The first technique attempts to assimilate women into a male-dominated environment. I was amused to read that this included training women to play golf, since I have spent the past few months trying to learn the game for much the same reason. This approach clearly stems from the tendency for business deals to be made outside the office, such as in men’s clubs and bars. I related this approach to an episode of Mad Men where Peggy Olson expresses frustration with a prospective client being taken to a gentleman’s club. Peggy needed to step out of her comfort zone and go to the club so she could remain a team member on the client’s project, even though women don’t typically frequent those types of establishments.
The second approach to addressing gender inequity involves identifying and then adapting to the unique needs of women in the workplace. When Joan, the head of office operations, has a baby, she brings him into the office so she can work and take care of the child simultaneously. Assuming women are more comfortable taking care of infants, the female employees were tasked with taking care of the child when Joan was occupied. This communicates the message that women can abandon their work tasks when a more “gender-relevant” task arises, even if it detracts from the company’s overall goal. Over the course of the episode, men were not expected to stop their work to care for the child, but women were almost required to.
The third method is a means of celebrating and emphasizing differences between men and women. This is an intuitive response to the first two approaches that aims to reduce differences. When Peggy becomes a copywriter, she is only given accounts that target female audiences (lipstick, hosiery, cleaning products). While groundbreaking in the sense that Peggy is one of the first female copywriters, she struggles with the fact that she is funneled into one particular market under the assumption that it is the only place in which she can thrive. If female products are no longer represented by the agency, Peggy assumes she will be out of a job. The article identifies this issue and explains that women tend to assume HR-type roles and are expected to progress up solely in specific career ladders.
As the article notes, a typical employer would not admit to these types of overt discrimination today, yet more subtle ways of utilizing this tactic are clearly still present. Rather than ignoring or overemphasizing gender equity, the fourth approach presents a systemic change that is neither random nor focused solely on that inequity.

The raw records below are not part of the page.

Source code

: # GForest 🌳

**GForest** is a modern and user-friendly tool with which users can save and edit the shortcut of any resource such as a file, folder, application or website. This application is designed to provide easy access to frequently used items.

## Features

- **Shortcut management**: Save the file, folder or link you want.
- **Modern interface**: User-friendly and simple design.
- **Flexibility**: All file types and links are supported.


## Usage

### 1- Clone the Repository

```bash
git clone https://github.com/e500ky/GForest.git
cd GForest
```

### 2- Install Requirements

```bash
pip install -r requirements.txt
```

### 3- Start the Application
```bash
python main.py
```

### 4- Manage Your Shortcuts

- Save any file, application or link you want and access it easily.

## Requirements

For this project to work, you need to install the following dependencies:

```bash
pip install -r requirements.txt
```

Recognizing small issues that arise from organizational inefficiencies can address the symptom of gender inequity, while gradually changing the greater culture and mission of the company. This approach caters to a rapidly changing workforce by providing small, cost-effective strategies to address organizational development needs.

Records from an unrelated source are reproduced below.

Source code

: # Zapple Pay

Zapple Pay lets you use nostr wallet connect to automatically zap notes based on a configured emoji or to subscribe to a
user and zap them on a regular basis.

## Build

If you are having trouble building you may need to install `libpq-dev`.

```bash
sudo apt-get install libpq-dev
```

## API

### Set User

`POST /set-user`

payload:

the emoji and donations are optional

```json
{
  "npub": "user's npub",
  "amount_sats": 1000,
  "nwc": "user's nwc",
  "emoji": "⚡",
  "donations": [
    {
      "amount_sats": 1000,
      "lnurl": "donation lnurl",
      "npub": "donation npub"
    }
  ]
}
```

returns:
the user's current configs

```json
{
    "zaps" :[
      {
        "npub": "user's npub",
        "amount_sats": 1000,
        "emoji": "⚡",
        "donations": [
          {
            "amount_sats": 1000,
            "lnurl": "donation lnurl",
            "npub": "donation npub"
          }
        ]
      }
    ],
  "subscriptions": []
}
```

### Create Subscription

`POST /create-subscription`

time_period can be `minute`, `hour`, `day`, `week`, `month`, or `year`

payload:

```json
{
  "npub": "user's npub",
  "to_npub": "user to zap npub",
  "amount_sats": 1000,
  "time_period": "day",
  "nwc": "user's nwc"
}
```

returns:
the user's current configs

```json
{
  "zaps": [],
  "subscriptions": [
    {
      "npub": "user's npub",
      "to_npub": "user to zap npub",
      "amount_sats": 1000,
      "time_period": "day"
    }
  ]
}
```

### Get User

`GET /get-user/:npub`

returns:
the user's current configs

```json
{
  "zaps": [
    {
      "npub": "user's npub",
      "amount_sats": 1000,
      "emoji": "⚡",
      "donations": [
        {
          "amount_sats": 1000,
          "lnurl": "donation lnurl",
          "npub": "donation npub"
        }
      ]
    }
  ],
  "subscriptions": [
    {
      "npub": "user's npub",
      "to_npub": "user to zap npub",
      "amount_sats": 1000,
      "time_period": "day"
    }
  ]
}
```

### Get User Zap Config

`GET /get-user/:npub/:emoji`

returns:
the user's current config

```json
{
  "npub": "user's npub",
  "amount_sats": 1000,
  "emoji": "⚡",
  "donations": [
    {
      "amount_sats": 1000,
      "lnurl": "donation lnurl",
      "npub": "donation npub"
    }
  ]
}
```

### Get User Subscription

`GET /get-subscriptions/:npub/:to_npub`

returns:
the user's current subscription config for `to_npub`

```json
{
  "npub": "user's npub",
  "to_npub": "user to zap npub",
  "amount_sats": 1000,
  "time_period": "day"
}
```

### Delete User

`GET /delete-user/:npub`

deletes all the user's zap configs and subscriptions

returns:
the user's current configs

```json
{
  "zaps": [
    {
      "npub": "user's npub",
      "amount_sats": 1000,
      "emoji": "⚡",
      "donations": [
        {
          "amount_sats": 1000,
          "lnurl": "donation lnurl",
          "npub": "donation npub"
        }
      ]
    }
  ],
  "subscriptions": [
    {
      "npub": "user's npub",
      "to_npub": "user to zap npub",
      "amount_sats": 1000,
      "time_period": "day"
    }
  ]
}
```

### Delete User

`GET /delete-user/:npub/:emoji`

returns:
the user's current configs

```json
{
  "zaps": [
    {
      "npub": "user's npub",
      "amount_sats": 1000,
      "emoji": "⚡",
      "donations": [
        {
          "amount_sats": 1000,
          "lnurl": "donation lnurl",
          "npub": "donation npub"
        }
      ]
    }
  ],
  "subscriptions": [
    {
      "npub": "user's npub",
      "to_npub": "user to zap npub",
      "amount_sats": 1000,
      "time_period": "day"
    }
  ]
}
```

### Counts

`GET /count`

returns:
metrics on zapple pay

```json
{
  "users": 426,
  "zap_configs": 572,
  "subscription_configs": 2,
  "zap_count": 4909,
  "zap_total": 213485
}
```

Presenting a solution to a business problem (such as hiring strategies) will be better received in top management than simply telling them something like, “Sorry, but your company is sexist.” Labeling the unpredictable, unorganized approach to project management at the European retail company as “unbounded time” is an example of how a small, easy-to-understand change can dramatically improve the daily operations of a company. If these small changes are modeled rather than dictated from top management, the trickle-down effect will be more subtle and enduring. In summary, internally reflecting about organization trends will help management and consultants address gender inequity and other symptoms of dysfunction.
What does this mean to you, dear reader? Baby steps add up to giant footprints!